SQL vs NoSQL
SQL gives you structure, joins, and ACID. NoSQL gives you flexibility, scale, and schema freedom. You pick by access pattern and growth profile, not by religion.
The decision that shapes everything
The database is the heart of your system. Picking the wrong one early is a mistake you pay for daily. The first decision is rarely "which product" but "which family". SQL or NoSQL? Even within NoSQL, which kind?
SQL (relational) databases
Relational databases organize data into tables with strict schemas. Rows are linked by foreign keys. SQL (Structured Query Language) lets you join, filter, aggregate, and transact across them. Postgres, MySQL, Oracle, SQL Server are the headliners. They have been the default for forty years for good reason.
Strengths:
- ACID transactions across multiple tables.
- Powerful querying. JOINs, GROUP BY, window functions, full-text search.
- Strict schemas catch errors at write time, not query time.
- Mature tooling. Decades of indexes, optimizers, monitoring.
Weaknesses:
- Hard to scale horizontally. Sharding a relational DB is doable but painful.
- Schema changes (migrations) on huge tables are operationally tricky.
- Some workloads (graphs, time series, blob storage) fit poorly.
NoSQL: four distinct families
"NoSQL" is a marketing term that hides four very different things. Confusing them is common.
Key-value stores
Store: a key maps to a blob of data. Get by key, set by key. That's it. Redis, Memcached (in memory), DynamoDB (durable). Built for fast lookups at huge scale. Bad at anything that requires querying by value.
Document stores
Store: each record is a JSON-like document. Schema is flexible per document. MongoDB, CouchDB, Firestore. Good when records have nested structure or differ in shape (e.g., a product catalog where each category has different attributes).
Wide-column stores
Store: each row can have wildly different columns. Optimized for write-heavy workloads at planet scale. Cassandra, HBase, Bigtable. Used by Netflix, Apple, big telcos. Great for time series, event logs, sensor data. Cumbersome for ad-hoc queries.
Graph databases
Store: nodes and edges. Querying friend-of-friend relationships, fraud rings, dependency chains. Neo4j is the reference. Niche but unbeatable for the right problem.
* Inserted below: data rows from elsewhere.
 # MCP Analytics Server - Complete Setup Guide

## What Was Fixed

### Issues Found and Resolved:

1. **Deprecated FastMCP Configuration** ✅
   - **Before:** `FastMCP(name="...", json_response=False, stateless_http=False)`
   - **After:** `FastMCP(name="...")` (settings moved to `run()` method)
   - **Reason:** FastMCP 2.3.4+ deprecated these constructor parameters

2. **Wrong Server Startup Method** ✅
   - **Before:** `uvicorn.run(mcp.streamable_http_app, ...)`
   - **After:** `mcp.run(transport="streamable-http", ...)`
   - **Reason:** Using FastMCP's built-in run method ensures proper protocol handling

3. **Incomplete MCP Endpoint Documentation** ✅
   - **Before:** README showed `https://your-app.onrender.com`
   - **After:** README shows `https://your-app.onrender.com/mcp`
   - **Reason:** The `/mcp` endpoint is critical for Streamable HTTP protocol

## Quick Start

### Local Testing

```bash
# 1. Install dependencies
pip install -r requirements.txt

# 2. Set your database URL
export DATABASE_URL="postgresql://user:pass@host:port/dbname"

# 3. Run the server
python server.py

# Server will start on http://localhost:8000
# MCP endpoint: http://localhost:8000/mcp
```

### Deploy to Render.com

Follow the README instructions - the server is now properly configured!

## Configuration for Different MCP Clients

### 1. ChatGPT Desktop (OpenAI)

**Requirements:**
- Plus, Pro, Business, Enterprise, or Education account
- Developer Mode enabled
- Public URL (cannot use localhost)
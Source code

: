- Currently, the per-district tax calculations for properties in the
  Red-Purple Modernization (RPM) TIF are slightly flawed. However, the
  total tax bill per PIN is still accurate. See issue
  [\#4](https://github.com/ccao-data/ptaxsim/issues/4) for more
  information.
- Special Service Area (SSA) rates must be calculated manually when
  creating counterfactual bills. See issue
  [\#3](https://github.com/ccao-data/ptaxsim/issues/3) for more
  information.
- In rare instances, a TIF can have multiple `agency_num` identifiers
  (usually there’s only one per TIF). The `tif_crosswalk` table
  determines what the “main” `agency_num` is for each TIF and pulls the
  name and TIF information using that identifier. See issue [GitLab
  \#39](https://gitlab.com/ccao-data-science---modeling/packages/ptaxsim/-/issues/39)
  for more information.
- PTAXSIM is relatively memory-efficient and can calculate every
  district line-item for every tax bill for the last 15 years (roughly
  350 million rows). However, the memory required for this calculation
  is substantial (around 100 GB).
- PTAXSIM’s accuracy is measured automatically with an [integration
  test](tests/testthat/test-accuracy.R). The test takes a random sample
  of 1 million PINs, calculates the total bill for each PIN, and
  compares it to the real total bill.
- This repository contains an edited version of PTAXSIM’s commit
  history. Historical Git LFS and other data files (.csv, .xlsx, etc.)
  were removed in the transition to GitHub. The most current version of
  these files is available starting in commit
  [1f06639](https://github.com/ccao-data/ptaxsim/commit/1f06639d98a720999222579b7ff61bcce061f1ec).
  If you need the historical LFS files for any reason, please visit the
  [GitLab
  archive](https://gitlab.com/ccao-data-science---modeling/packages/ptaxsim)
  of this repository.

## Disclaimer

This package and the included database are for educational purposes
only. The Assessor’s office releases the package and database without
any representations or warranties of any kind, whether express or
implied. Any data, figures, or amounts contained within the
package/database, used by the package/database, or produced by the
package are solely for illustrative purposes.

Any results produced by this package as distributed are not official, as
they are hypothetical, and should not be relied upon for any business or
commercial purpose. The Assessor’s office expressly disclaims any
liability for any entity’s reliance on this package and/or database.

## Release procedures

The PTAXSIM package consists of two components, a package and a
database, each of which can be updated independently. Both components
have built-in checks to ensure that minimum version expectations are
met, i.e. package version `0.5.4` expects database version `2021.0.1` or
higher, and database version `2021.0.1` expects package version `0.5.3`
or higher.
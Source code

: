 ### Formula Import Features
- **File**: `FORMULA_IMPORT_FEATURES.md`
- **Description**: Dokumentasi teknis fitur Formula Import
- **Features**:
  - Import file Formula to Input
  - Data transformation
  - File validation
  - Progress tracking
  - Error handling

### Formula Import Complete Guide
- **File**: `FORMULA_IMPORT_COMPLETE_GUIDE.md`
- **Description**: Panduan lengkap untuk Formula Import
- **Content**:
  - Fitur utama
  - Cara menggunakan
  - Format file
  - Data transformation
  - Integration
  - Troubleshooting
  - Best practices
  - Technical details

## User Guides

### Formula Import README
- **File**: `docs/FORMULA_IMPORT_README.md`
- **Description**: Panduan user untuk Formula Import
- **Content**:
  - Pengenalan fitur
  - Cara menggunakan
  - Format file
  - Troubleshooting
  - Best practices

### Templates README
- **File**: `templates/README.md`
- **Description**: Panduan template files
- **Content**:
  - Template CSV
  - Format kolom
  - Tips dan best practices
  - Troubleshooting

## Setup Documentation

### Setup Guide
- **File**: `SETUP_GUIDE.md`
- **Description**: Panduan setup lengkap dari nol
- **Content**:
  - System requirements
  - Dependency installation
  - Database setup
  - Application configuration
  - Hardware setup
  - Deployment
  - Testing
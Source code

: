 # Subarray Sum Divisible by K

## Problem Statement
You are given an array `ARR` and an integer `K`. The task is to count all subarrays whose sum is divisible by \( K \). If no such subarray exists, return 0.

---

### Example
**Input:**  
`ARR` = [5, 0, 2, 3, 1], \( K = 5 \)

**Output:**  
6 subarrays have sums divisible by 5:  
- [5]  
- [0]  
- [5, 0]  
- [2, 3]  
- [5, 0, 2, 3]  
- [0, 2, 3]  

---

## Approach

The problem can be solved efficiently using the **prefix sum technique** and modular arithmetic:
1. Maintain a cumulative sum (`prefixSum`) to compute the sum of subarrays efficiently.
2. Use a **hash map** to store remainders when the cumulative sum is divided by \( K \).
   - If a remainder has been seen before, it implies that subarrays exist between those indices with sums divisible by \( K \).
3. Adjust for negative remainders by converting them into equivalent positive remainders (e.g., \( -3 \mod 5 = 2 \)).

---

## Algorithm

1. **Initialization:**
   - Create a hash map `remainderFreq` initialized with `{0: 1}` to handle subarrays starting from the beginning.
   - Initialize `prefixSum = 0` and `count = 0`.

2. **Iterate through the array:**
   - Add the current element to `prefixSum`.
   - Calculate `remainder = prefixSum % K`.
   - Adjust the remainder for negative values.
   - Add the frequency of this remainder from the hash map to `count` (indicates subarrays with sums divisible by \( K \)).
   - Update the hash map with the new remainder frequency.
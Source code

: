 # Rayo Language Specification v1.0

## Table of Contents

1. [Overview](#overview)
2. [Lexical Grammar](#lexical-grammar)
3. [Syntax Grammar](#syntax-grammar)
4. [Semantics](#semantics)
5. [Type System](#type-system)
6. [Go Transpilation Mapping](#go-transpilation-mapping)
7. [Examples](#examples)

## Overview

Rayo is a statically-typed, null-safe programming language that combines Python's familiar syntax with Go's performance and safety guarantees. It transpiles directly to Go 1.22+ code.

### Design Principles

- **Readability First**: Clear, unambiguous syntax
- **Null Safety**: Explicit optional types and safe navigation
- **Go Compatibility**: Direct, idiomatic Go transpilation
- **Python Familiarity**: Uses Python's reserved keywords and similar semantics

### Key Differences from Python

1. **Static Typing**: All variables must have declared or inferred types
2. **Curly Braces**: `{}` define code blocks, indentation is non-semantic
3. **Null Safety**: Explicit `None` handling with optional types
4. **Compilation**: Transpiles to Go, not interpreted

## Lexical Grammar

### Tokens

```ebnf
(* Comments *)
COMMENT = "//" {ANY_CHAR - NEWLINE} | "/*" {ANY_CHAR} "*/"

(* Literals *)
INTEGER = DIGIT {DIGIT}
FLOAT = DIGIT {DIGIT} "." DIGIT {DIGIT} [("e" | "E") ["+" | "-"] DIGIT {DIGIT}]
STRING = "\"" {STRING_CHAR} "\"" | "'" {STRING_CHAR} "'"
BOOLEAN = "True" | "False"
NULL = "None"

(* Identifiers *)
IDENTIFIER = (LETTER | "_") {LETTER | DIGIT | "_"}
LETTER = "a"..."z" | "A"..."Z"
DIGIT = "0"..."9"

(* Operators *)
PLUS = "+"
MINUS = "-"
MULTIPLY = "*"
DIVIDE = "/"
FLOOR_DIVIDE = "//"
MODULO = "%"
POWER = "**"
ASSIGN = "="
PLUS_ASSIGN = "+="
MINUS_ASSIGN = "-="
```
The honest selection guide
| Need | Pick |
|---|---|
| You're building a SaaS app and don't know yet | Postgres. Default. You will not regret it. |
| You need ACID across multiple records | SQL. |
| Cache or session store | Redis. |
| Hierarchical or flexible product data | MongoDB or Postgres with JSONB. |
| Billions of writes per day, time-ordered | Cassandra. |
| Social graphs or recommendations | Graph DB. |
| Massive read fanout, eventually consistent OK | DynamoDB or Cassandra. |
| Search across text | Elasticsearch (alongside the primary DB). |
The "polyglot persistence" reality
Mature systems use multiple databases. The orders table in Postgres for ACID. Redis for sessions and rate limit counters. Elasticsearch for search. Cassandra for click events. Each tool for its job. This adds operational complexity, but it stops happening when you try to force one DB to do everything.
Pick by access pattern (how will you query?), scale (how big will it grow?), and consistency need (does staleness hurt?). Not by what's trendy. The boring database is usually the right one.